Does anyone come to this life issues section for sunshine? I don't think you'll find any here.
I just wanted to share something about my life, which isn't the whole part of it. It feels like I'll get a remarkably lethal aneurysm or something if I hold everything inside. Maybe one day when I cross that bridge above the highway I cross every day I'll lose focus and I'd jump off. I don't know if I want to do that.
I'm rather glad that 2011 is over. I know it may have been bad for a lot of people I know, they've lost a lot. Perhaps more than me. But in the words of the psychology text I read, suffering really isn't relative, or comparable. When you suffer, it's just that you're suffering, no more, no less.
I messed up on the worst part of my life. I was always a pretty gifted child. Learning how to talk at an early age, walk, all that. When my comrades in toddler-dom were learning their alphabet, I was reading words. So I had consistent 95+ averages all up to grade 6. That's where I messed up. There's a prestigious school where I live that is for gifted children. I've been told that thousands apply and take the test, but only one hundred get in. And I skipped grades, but still got into that 100. I felt special, I really did. But the first three years were absolute crap. I did well, and maybe people were jealous or something, so they shut me out. Maybe I was just that person who popular groups picked on to establish their self-created authority. But more often than not, I cried myself to sleep back when I was 10 and in Grade 7. I never do that any more, because I'm a guy who shouldn't waste something as special as tears on worthless moments.
I still remember me trying to talk to my best friend at the time who had joined a circle of friends. One of them, looking for laughs, physically pushed me out. I was small and weak, but not far down enough that I couldn't hear him say, "Sorry, this is an exclusive conversation for 12 year-olds and up." I still remember the exact moment. And the worst part was that my best friend laughed. That was where I lost my first friend like that.
I have a problem. I don't know if it's because I care for my friends more than they do me, or that I dedicate myself at times to other's happiness. I would sacrifice my own things just to ensure people I love don't feel down. I stayed up all night to talk a friend I barely spent time with out of his depression. I got in serious trouble, but I felt it was worth it. He's gone now.
All of them are.
I can't keep true and real friends. It's like they've decided that they're too good for me all of a sudden, or some ridiculously unexpected extenuating circumstances pull them away from me. And it's usually after I've told them all about me. I've just wanted one person I can hold onto, when I'm fighting my own demons inside.
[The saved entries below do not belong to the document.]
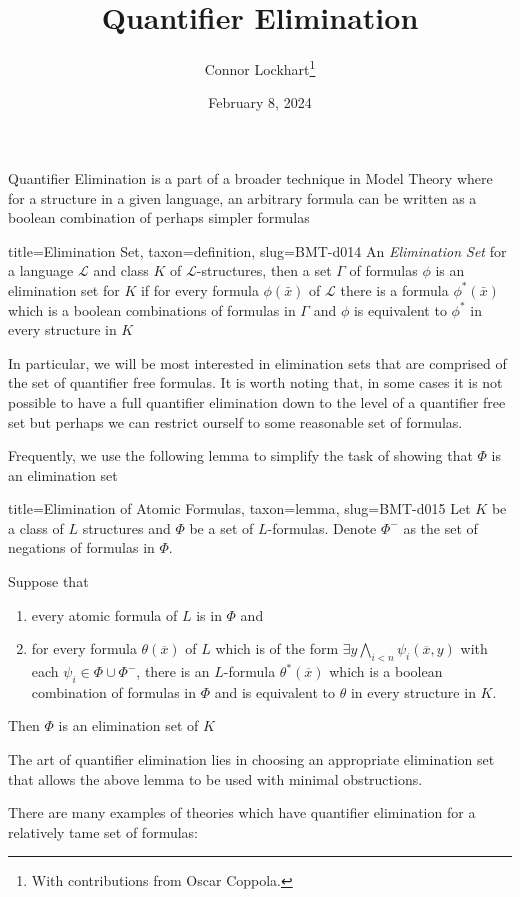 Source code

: \documentclass[a4paper]{article}
\title{Quantifier Elimination}
\date{February 8, 2024}
\author{Connor Lockhart\thanks{With contributions from Oscar Coppola.}}
\begin{document}
\maketitle
\par{Quantifier Elimination is a part of a broader technique in Model Theory where for a structure in a given language, an arbitrary formula can be written as a boolean combination of perhaps simpler formulas}
\begin{tree}{title={Elimination Set}, taxon={definition}, slug={BMT-d014}}
An \emph{Elimination Set} for a language \(\mathcal {L}\) and class \(K\) of \(\mathcal {L}\)-structures, then a set \(\Gamma\) of formulas \(\phi\) is an elimination set for \(K\) if for every formula \(\phi ( \bar {x})\) of \(\mathcal {L}\) there is a formula \(\phi ^*( \bar {x})\) which is a boolean combinations of formulas in \(\Gamma\) and \(\phi\) is equivalent to \(\phi ^*\) in every structure in \(K\)
\end{tree}
\par{In particular, we will be most interested in elimination sets that are comprised of the set of quantifier free formulas. It is worth noting that, in some cases it is not possible to have a full quantifier elimination down to the level of a quantifier free set but perhaps we can restrict ourself to some reasonable set of formulas.}\par{Frequently, we use the following lemma to simplify the task of showing that \(\Phi\) is an elimination set}
\begin{tree}{title={Elimination of Atomic Formulas}, taxon={lemma}, slug={BMT-d015}}
Let \(K\) be a class of \(L\) structures and \(\Phi\) be a set of \(L\)-formulas. Denote \(\Phi ^-\) as the set of negations of formulas in \(\Phi\).\par{Suppose that 
  \begin{enumerate}
\item{every atomic formula of \(L\) is in \(\Phi\) and} 
    \item{for every formula \(\theta ( \overline {x})\) of \(L\) which is of the form \(\exists  y  \bigwedge _{i<n}  \psi _i ( \overline {x},y)\) with each \(\psi _i  \in   \Phi \cup   \Phi ^-\), there is an \(L\)-formula \(\theta ^*( \overline {x})\) which is a boolean combination of formulas in \(\Phi\) and is equivalent to \(\theta\) in every structure in \(K\).}
\end{enumerate}
  Then \(\Phi\) is an elimination set of \(K\)}
\end{tree}
\par{The art of quantifier elimination lies in choosing an appropriate elimination set that allows the above lemma to be used with minimal obstructions. }\par{There are many examples of theories which have quantifier elimination for a relatively tame set of formulas: }
  
\end{document}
But I've really never had anyone.
So cue into the dying months of 2011. My grades are finally picking back up, because I'm pushing myself harder and harder. It doesn't help that my parents are being more ridiculous as ever. I get in trouble a lot for all the bad reasons. Only two days ago, I woke up badly sick, coughing congealing blood to my mother yelling at me and my father hitting me to wake up. Wouldn't want to delay their work schedule because I can't be trusted at home, would we?
Of course, I've got a friend at the time. I feel my 'curse' of mine had finally vanished, that I can't keep real friends. But I was blind. Because this last best friend I had just recently tried to ruin my academics with something that could have sent me to the principal and ruined my chances of going to university.
He tried to set me up for plagarism just because i didn't cover for him when he did nothing on group work.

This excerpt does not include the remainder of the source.